▶ **ACTIVITY**
Transcribe the listing below exactly, from its first line through the line with "Mana Regen Rate|". Omit the pictures.

▶ **RECORDS**

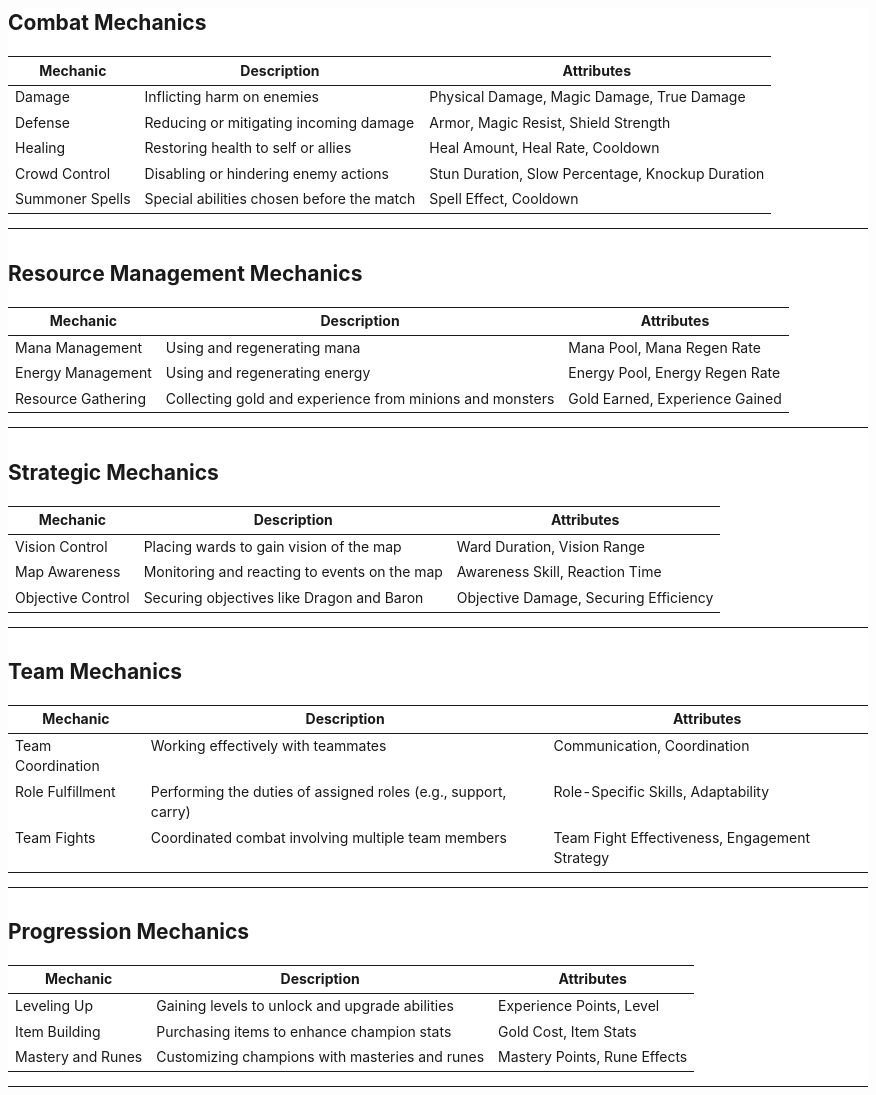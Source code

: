 
## Combat Mechanics
| Mechanic               | Description                                                  | Attributes                 |
|------------------------|--------------------------------------------------------------|----------------------------|
| Damage                 | Inflicting harm on enemies                                   | Physical Damage, Magic Damage, True Damage|
| Defense                | Reducing or mitigating incoming damage                       | Armor, Magic Resist, Shield Strength|
| Healing                | Restoring health to self or allies                           | Heal Amount, Heal Rate, Cooldown|
| Crowd Control          | Disabling or hindering enemy actions                         | Stun Duration, Slow Percentage, Knockup Duration|
| Summoner Spells        | Special abilities chosen before the match                    | Spell Effect, Cooldown|

---

## Resource Management Mechanics
| Mechanic               | Description                                                  | Attributes                 |
|------------------------|--------------------------------------------------------------|----------------------------|
| Mana Management        | Using and regenerating mana                                  | Mana Pool, Mana Regen Rate|
| Energy Management      | Using and regenerating energy                                | Energy Pool, Energy Regen Rate|
| Resource Gathering     | Collecting gold and experience from minions and monsters     | Gold Earned, Experience Gained|

---

## Strategic Mechanics
| Mechanic               | Description                                                  | Attributes                 |
|------------------------|--------------------------------------------------------------|----------------------------|
| Vision Control         | Placing wards to gain vision of the map                      | Ward Duration, Vision Range|
| Map Awareness          | Monitoring and reacting to events on the map                 | Awareness Skill, Reaction Time|
| Objective Control      | Securing objectives like Dragon and Baron                    | Objective Damage, Securing Efficiency|

---

## Team Mechanics
| Mechanic               | Description                                                  | Attributes                 |
|------------------------|--------------------------------------------------------------|----------------------------|
| Team Coordination      | Working effectively with teammates                           | Communication, Coordination|
| Role Fulfillment       | Performing the duties of assigned roles (e.g., support, carry)| Role-Specific Skills, Adaptability|
| Team Fights            | Coordinated combat involving multiple team members           | Team Fight Effectiveness, Engagement Strategy|

---

## Progression Mechanics
| Mechanic               | Description                                                  | Attributes                 |
|------------------------|--------------------------------------------------------------|----------------------------|
| Leveling Up            | Gaining levels to unlock and upgrade abilities               | Experience Points, Level   |
| Item Building          | Purchasing items to enhance champion stats                   | Gold Cost, Item Stats      |
| Mastery and Runes      | Customizing champions with masteries and runes               | Mastery Points, Rune Effects|

---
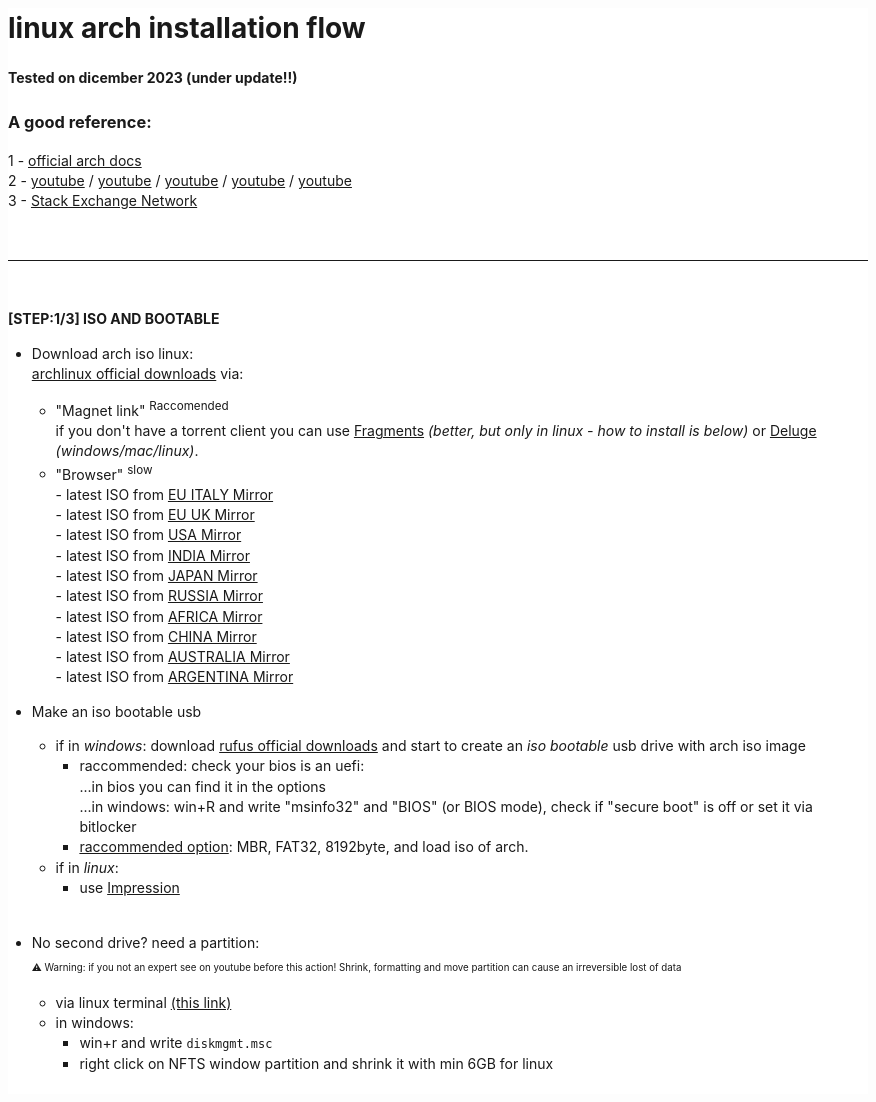 # linux arch installation flow
<b> Tested on dicember 2023 (under update!!) </b>

### A good reference:

1 - [official arch docs](https://wiki.archlinux.org/title/Installation_guide)<br>
2 - [youtube](https://www.youtube.com/watch?v=RsrPrA8NJHk) / [youtube](https://www.youtube.com/watch?v=LGhifbn6088&t=309s) / [youtube](https://www.youtube.com/watch?v=C3D_qzw94v8) / [youtube](https://www.youtube.com/watch?v=sm_fuBeaOqE) / [youtube](https://www.youtube.com/watch?v=JRdYSGh-g3s)<br>
3 - [Stack Exchange Network](https://askubuntu.com/questions/726972/dual-boot-windows-10-and-linux-ubuntu-on-separate-hard-drives)<br>

<br><hr><br>

<b>[STEP:1/3] ISO AND BOOTABLE</b>

- Download arch iso linux:<br>
  [archlinux official downloads](https://archlinux.org/download/) via:<br>
	- "Magnet link" <sup>Raccomended</sup><br>
			if you don't have a torrent client you can use [Fragments](https://flathub.org/apps/de.haeckerfelix.Fragments) <i>(better, but only in linux - how to install is below)</i> or [Deluge](https://deluge-torrent.org/) <i>(windows/mac/linux)</i>.<br>
	- "Browser" <sup>slow</sup><br>
    		- latest ISO from [EU ITALY Mirror](https://archmirror.it/repos/iso/latest/)<br>
    		- latest ISO from [EU UK Mirror](https://www.mirrorservice.org/sites/ftp.archlinux.org/iso/latest/)<br>
    		- latest ISO from [USA Mirror](http://mirror.fossable.org/archlinux/iso/latest/) <br>
    		- latest ISO from [INDIA Mirror](https://mirror.sahil.world/archlinux/iso/latest/)<br>
    		- latest ISO from [JAPAN Mirror](https://repo.jing.rocks/archlinux/iso/latest/)<br>
    		- latest ISO from [RUSSIA Mirror](https://mirror.yandex.ru/archlinux/iso/latest/)<br>
    		- latest ISO from [AFRICA Mirror](https://mirrors.urbanwave.co.za/archlinux/iso/latest/)<br>
    		- latest ISO from [CHINA Mirror](https://hkg.mirror.rackspace.com/archlinux/iso/latest/)<br>
    		- latest ISO from [AUSTRALIA Mirror](https://archlinux.mirror.digitalpacific.com.au/iso/latest/)<br>
    		- latest ISO from [ARGENTINA Mirror](https://mirrors.eze.sysarmy.com/archlinux/iso/latest/)<br>

- Make an iso bootable usb<br>
	- if in _windows_: download [rufus official downloads](https://rufus.ie/it/) and start to create an <i>iso bootable</i> usb drive with arch iso image
    	- raccommended: check your bios is an uefi:<br>
      	...in bios you can find it in the options<br>
      	...in windows: win+R and write "msinfo32" and "BIOS" (or BIOS mode), check if "secure boot" is off or set it via bitlocker<br>
    	- [raccommended option](https://blog.htbaa.com/wp-content/uploads/2013/11/rufus.png): MBR, FAT32, 8192byte, and load iso of arch.<br>
	- if in _linux_:
		- use [Impression](https://gitlab.com/adhami3310/Impression)
<br><br>

- No second drive? need a partition:<br><sup><sub>⚠️ Warning: if you not an expert see on youtube before this action! Shrink, formatting and move partition can cause an irreversible lost of data</sub><sup>
  - via linux terminal [(this link)](https://phoenixnap.com/kb/linux-create-partition)
  - in windows:<br>
    - win+r and write `diskmgmt.msc`<br>
    - right click on NFTS window partition and shrink it with min 6GB for linux
<br><br>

▶ **RESULT**
Source code

: 
## Combat Mechanics
| Mechanic               | Description                                                  | Attributes                 |
|------------------------|--------------------------------------------------------------|----------------------------|
| Damage                 | Inflicting harm on enemies                                   | Physical Damage, Magic Damage, True Damage|
| Defense                | Reducing or mitigating incoming damage                       | Armor, Magic Resist, Shield Strength|
| Healing                | Restoring health to self or allies                           | Heal Amount, Heal Rate, Cooldown|
| Crowd Control          | Disabling or hindering enemy actions                         | Stun Duration, Slow Percentage, Knockup Duration|
| Summoner Spells        | Special abilities chosen before the match                    | Spell Effect, Cooldown|

---

## Resource Management Mechanics
| Mechanic               | Description                                                  | Attributes                 |
|------------------------|--------------------------------------------------------------|----------------------------|
| Mana Management        | Using and regenerating mana                                  | Mana Pool, Mana Regen Rate|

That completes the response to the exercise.